As a GM you do have a greater responsibility than everyone else. Even in games that rule, you can be picked apart for one decision you made out of the hundreds in a four hour period, but that’s okay, make your decisions. Change them if the correct manner of feedback comes forward (“Could I use my Charm skill instead if I phrase it like this”) and you agree with it. But make decisions and don’t dither too much. Some could have been better, but keeping a good pace and making solid decisions is better than taking twice as long to make everything thoroughly correct and 100% golden.
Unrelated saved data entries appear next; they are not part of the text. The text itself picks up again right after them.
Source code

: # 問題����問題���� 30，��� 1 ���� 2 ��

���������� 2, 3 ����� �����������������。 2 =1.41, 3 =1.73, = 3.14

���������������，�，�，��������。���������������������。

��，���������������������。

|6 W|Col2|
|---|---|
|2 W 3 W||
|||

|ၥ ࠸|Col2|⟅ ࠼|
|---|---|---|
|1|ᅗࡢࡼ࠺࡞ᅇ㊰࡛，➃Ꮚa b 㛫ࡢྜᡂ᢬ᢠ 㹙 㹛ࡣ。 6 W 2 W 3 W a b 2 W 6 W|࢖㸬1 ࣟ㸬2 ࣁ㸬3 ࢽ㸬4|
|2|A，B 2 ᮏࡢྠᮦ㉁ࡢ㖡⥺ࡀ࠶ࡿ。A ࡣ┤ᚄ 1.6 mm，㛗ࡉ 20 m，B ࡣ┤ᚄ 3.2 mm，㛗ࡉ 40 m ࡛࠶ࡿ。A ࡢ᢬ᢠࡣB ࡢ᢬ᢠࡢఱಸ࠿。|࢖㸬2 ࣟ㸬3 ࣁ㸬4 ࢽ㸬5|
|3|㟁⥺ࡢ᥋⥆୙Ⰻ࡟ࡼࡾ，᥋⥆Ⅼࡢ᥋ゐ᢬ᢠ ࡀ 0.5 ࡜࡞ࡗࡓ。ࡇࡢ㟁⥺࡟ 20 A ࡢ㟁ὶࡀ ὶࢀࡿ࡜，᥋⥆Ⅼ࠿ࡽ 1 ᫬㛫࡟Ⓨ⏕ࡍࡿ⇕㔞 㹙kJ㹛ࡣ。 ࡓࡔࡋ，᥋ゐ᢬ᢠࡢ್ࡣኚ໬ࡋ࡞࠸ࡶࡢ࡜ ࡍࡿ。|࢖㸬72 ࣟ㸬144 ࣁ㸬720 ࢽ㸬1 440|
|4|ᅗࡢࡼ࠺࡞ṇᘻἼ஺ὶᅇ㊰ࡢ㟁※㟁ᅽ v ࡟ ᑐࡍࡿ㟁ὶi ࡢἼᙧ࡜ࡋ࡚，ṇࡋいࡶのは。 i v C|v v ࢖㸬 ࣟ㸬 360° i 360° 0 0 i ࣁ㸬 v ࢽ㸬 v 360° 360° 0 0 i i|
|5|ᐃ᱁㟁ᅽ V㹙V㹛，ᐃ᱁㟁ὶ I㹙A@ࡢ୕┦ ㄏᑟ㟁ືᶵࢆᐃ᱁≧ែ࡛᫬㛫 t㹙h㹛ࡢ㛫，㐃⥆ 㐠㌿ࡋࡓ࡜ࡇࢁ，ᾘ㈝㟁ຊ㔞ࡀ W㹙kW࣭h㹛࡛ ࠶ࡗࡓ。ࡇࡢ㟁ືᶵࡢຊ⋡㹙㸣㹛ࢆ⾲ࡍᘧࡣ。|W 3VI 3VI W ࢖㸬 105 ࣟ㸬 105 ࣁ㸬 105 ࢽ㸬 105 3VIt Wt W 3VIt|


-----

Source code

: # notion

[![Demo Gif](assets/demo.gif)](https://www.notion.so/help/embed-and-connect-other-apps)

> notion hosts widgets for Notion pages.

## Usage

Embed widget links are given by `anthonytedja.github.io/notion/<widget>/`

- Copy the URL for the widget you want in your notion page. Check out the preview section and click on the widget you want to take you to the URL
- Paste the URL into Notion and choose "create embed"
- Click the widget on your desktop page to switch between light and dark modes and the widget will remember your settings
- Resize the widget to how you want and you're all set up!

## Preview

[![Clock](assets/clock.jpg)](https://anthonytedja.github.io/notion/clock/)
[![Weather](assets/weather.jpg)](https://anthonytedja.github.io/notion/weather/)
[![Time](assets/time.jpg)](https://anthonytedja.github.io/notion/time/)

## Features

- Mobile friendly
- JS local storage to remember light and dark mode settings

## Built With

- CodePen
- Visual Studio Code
The author of Fun that is the GM also gets quite a lot of veto power. This can inhibit other people’s enjoyment. You will get players who want to teleport to wherever the fun is and always have the first and last word. Obviously if you let this happen, you’re going to impact everyone else’s fun. If you tell the glory hound that they can’t be in a scene, or don’t get another go yet or whatever, arguably you’re stopping their fun a bit, but come on, you can’t please everyone. As long as you’re playing with decent people it shouldn’t happen too much – everyone knows to take their turn and bite tongue a bit to let someone else have a stab at things. A further point is that players often want to push the envelope – especially in games were traits are open to interpretation and other things. So GM’s, although careful not to veto things on a whim or so that the game goes in exactly the way they had planned, should also be aware that players with try and get away with all sorts and its up to the GM to say No sometimes and provide boundaries. Players are like naughty children – they’re looking to get away with as much as they can, but they need and respect boundaries.
Now before everyone gets all shirty about me sounding superior and dismissive of players and talking about controlling them, a final thing to note is that we’re all players (well by and large). Very few people who GM, run games exclusively and never play in any ever. Running a game gives you a good feel for how isolated and scary it can be – so if you’ve only ever played, give it a go. I’ve honestly found that the best players are people who’ve run games too. They might not ref very often, but once you’ve felt that pressure to bring the fun, it gives you great perspective on your responsibilities as a player. I occasionally get sulky about the odd decision made or think how I’d so things differently, but bitching about these things in-game isn’t helping bring the fun and blaming the ref for a game being bad, and solely the ref is a hard call to make. It does happen though.
Okay that turned out to be very meandering, but hopefully in there somewhere there are one or two good points, if people care to dig for them. It’s a collaborative hobby and every single person round that table is responsible for bringing the love.